Outgoing Premier Li Keqiang announced the target in a speech to open the annual session of China’s parliament, the National People’s Congress (NPC), saying: “We should give priority to the recovery and expansion of consumption.”

“China’s economy is staging a steady recovery and demonstrating vast potential and momentum for further growth,” Li said in his address as he delivered the government work report to nearly 3,000 delegates at the Great Hall of the People in Beijing.

Over 12 million jobs were added in 2022, the work report said, adding that the urban unemployment rate fell to 5.5%.

President Xi Jinping, who is set for a third presidential term, attended the session along with China’s top leadership.

Li will finish his decade as the country’s premier, who was in charge of the economy, at the end of the eight-day NPC.

China’s GDP rate for 2023 has been under sharp focus as the country emerges from the draconian “zero-Covid” measures, which were lifted in December.

China’s annual growth target is closely watched and scrutinised given that the ruling and authoritarian Communist Party of China’s (CPC) legitimacy, observers say, is based on delivering steady economic growth and social stability.

Defence budget

China also unveiled its annual military budget for 2023, which will increase by 7.2% to roughly 1.55 trillion yuan ($224 billion), an allocation closely tracked globally as well as by neighbours including India as a measure of Beijing’s expanding military ambition.

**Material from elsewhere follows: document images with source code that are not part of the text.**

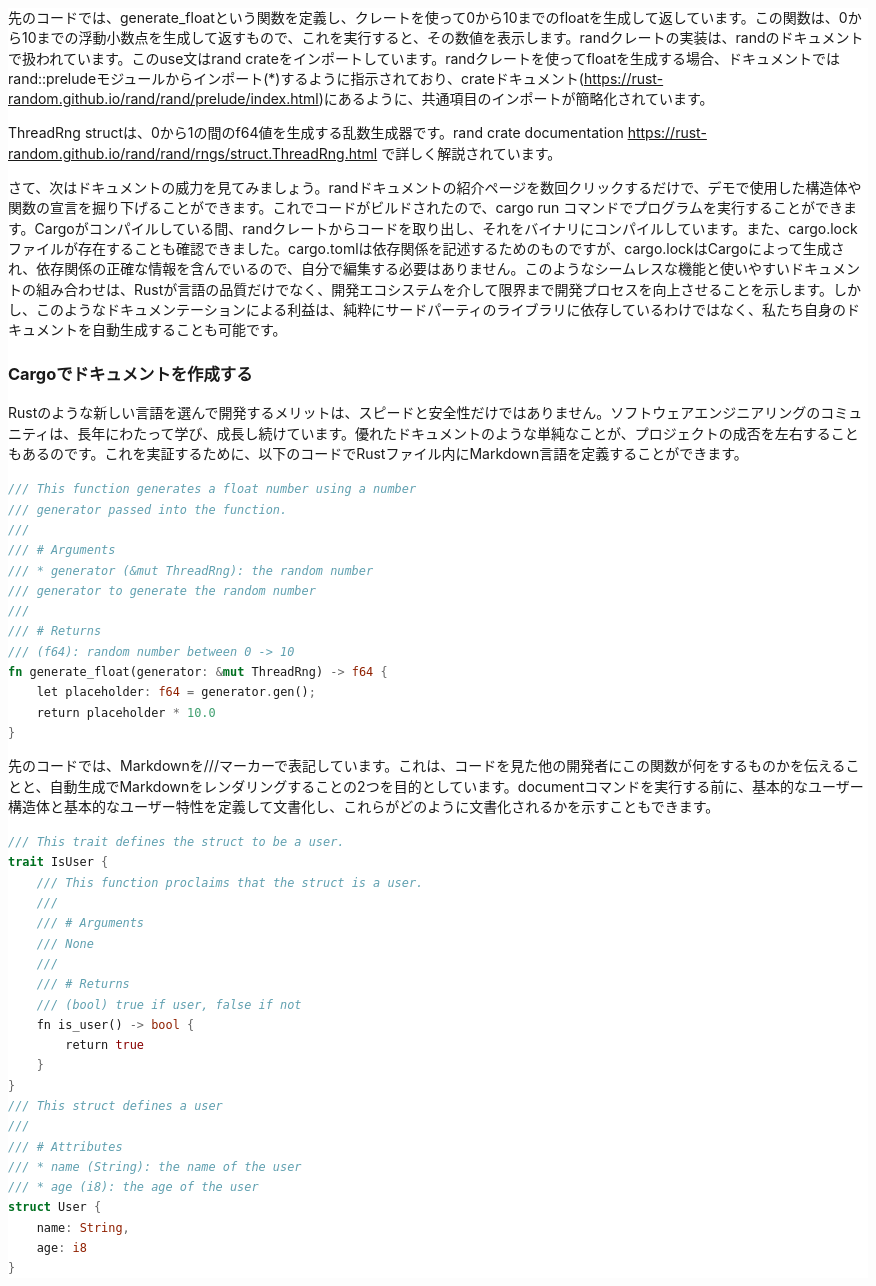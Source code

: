 先のコードでは、generate_floatという関数を定義し、クレートを使って0から10までのfloatを生成して返しています。この関数は、0から10までの浮動小数点を生成して返すもので、これを実行すると、その数値を表示します。randクレートの実装は、randのドキュメントで扱われています。このuse文はrand crateをインポートしています。randクレートを使ってfloatを生成する場合、ドキュメントではrand::preludeモジュールからインポート(*)するように指示されており、crateドキュメント(https://rust-random.github.io/rand/rand/prelude/index.html)にあるように、共通項目のインポートが簡略化されています。

ThreadRng structは、0から1の間のf64値を生成する乱数生成器です。rand crate documentation https://rust-random.github.io/rand/rand/rngs/struct.ThreadRng.html で詳しく解説されています。

さて、次はドキュメントの威力を見てみましょう。randドキュメントの紹介ページを数回クリックするだけで、デモで使用した構造体や関数の宣言を掘り下げることができます。これでコードがビルドされたので、cargo run コマンドでプログラムを実行することができます。Cargoがコンパイルしている間、randクレートからコードを取り出し、それをバイナリにコンパイルしています。また、cargo.lock ファイルが存在することも確認できました。cargo.tomlは依存関係を記述するためのものですが、cargo.lockはCargoによって生成され、依存関係の正確な情報を含んでいるので、自分で編集する必要はありません。このようなシームレスな機能と使いやすいドキュメントの組み合わせは、Rustが言語の品質だけでなく、開発エコシステムを介して限界まで開発プロセスを向上させることを示します。しかし、このようなドキュメンテーションによる利益は、純粋にサードパーティのライブラリに依存しているわけではなく、私たち自身のドキュメントを自動生成することも可能です。

### Cargoでドキュメントを作成する

Rustのような新しい言語を選んで開発するメリットは、スピードと安全性だけではありません。ソフトウェアエンジニアリングのコミュニティは、長年にわたって学び、成長し続けています。優れたドキュメントのような単純なことが、プロジェクトの成否を左右することもあるのです。これを実証するために、以下のコードでRustファイル内にMarkdown言語を定義することができます。

```rust
/// This function generates a float number using a number
/// generator passed into the function.
///
/// # Arguments
/// * generator (&mut ThreadRng): the random number
/// generator to generate the random number
///
/// # Returns
/// (f64): random number between 0 -> 10
fn generate_float(generator: &mut ThreadRng) -> f64 {
    let placeholder: f64 = generator.gen();
    return placeholder * 10.0
}
```

先のコードでは、Markdownを///マーカーで表記しています。これは、コードを見た他の開発者にこの関数が何をするものかを伝えることと、自動生成でMarkdownをレンダリングすることの2つを目的としています。documentコマンドを実行する前に、基本的なユーザー構造体と基本的なユーザー特性を定義して文書化し、これらがどのように文書化されるかを示すこともできます。

```rust
/// This trait defines the struct to be a user.
trait IsUser {
    /// This function proclaims that the struct is a user.
    ///
    /// # Arguments
    /// None
    ///
    /// # Returns
    /// (bool) true if user, false if not
    fn is_user() -> bool {
        return true
    }
}
/// This struct defines a user
///
/// # Attributes
/// * name (String): the name of the user
/// * age (i8): the age of the user
struct User {
    name: String,
    age: i8
}
```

It is for the third time that China’s official defence outlay has crossed the $200 billion mark, the first being in 2021, amid rising geo-political tensions and China’s increasing military belligerence over Taiwan and in the South China Sea region.

Analysts told Chinese state media that the defence budget “marks a reasonable and restrained boost amid military spending sprees by many other countries around the world in light of global security tensions”.

“The armed forces should intensify military training and preparedness across the board, develop new military strategic guidance, devote greater energy to training under combat conditions and make well-coordinated efforts to strengthen military work in all directions and domains,” the work report said.

Experts say China’s defence budget is much higher than what is officially unveiled: The country already has the largest standing army and navy in the world.

Reading out the work report, Premier Li said China should remain “committed to an independent foreign policy of peace” without mentioning Russia’s invasion of Ukraine, which China is yet to condemn.

On Taiwan, a self-governed democracy Beijing claims is part of its territory, the work report reiterated Beijing’s stand against the island’s “independence”.

The work report called for “resolute steps to oppose ‘Taiwan independence’” while sticking to Beijing’s call for “peaceful reunification.”

“China succeeded in maintaining overall stable economic performance while overcoming great difficulties and challenges, and was able to generally accomplish the main targets and tasks for the year amid a complex and fluid environment,” the report noted, saying that “such achievements are a testament to the tremendous resilience of China’s economy.”

“The report reviewed the government work last year in a host of areas, including efforts to effectively coordinate Covid-19 response with economic and social development, and decisive and timely macro regulation to tackle new downward pressure on the economy,” official news agency, Xinhua, said in a report.